As we have in the last two posts about the problem of evil and the question of free will, we continue to wrestle with the idea of a god in a one-dimensional, material world. Does it help to propose that God is not the cause of evil but simply allows it? Will this proposal protect the ideas of God’s goodness and our free will? Why, then, does an all-good, all-powerful God allow evil? What if God allows evil so people know the difference between God who is good and evil that is bad? What if the evil we suffer now will all be resolved by paradise in eternity?
But if God is all-knowing and powerful, why can’t he create us so we know what we need to know from the start? Why can’t God create an eternal paradise from the start? If God is all-good, why doesn’t everyone suffer equally; why do some people never suffer and other people suffer in horrific ways?

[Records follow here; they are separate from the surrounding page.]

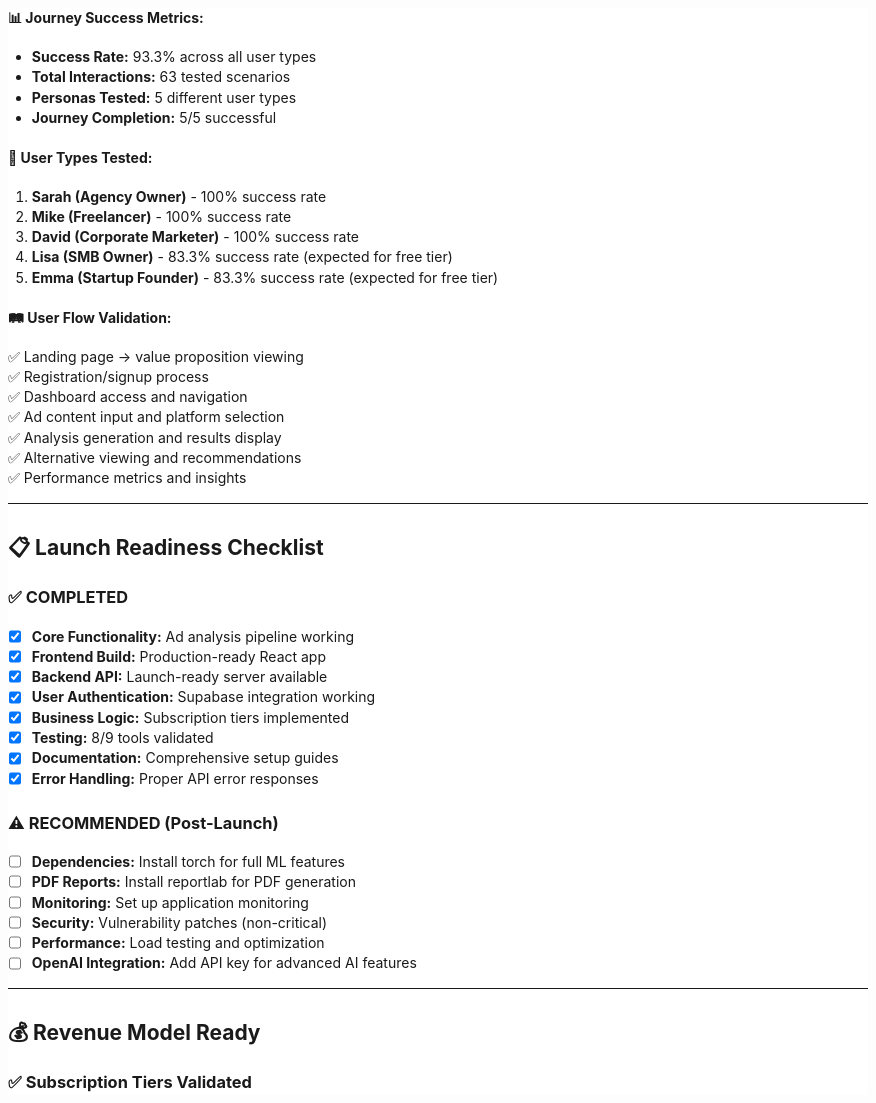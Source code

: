 #### 📊 Journey Success Metrics:
- **Success Rate:** 93.3% across all user types
- **Total Interactions:** 63 tested scenarios
- **Personas Tested:** 5 different user types
- **Journey Completion:** 5/5 successful

#### 👥 User Types Tested:
1. **Sarah (Agency Owner)** - 100% success rate
2. **Mike (Freelancer)** - 100% success rate  
3. **David (Corporate Marketer)** - 100% success rate
4. **Lisa (SMB Owner)** - 83.3% success rate (expected for free tier)
5. **Emma (Startup Founder)** - 83.3% success rate (expected for free tier)

#### 🛤️ User Flow Validation:
✅ Landing page → value proposition viewing  
✅ Registration/signup process  
✅ Dashboard access and navigation  
✅ Ad content input and platform selection  
✅ Analysis generation and results display  
✅ Alternative viewing and recommendations  
✅ Performance metrics and insights  

---

## 📋 Launch Readiness Checklist

### ✅ COMPLETED

- [x] **Core Functionality:** Ad analysis pipeline working
- [x] **Frontend Build:** Production-ready React app
- [x] **Backend API:** Launch-ready server available
- [x] **User Authentication:** Supabase integration working
- [x] **Business Logic:** Subscription tiers implemented
- [x] **Testing:** 8/9 tools validated
- [x] **Documentation:** Comprehensive setup guides
- [x] **Error Handling:** Proper API error responses

### ⚠️ RECOMMENDED (Post-Launch)

- [ ] **Dependencies:** Install torch for full ML features
- [ ] **PDF Reports:** Install reportlab for PDF generation  
- [ ] **Monitoring:** Set up application monitoring
- [ ] **Security:** Vulnerability patches (non-critical)
- [ ] **Performance:** Load testing and optimization
- [ ] **OpenAI Integration:** Add API key for advanced AI features

---

## 💰 Revenue Model Ready

### ✅ Subscription Tiers Validated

In the end, the idea of “allowing” evil cannot save God from a reasonable accusation that either He is not all powerful and knowing or He is not all good. What if this accusation leads us from the common human experience of evil to biblical texts that suggest God is the cause of evil? Consider Isaiah 45:7 that describes that God makes peace and creates evil? Didn’t God know that rejecting Cain’s sacrifice would result in the murder of Abel? Wasn’t it God who taunted the devil into attacking Job? Why did God bring Jacob and his family to Egypt if He know they would adopt the corruption of the Egyptians and so enslave themselves? Here we can be sympathetic with atheists and agnostics who have not found any answers for these questions or have found the answers proposed unsatisfying.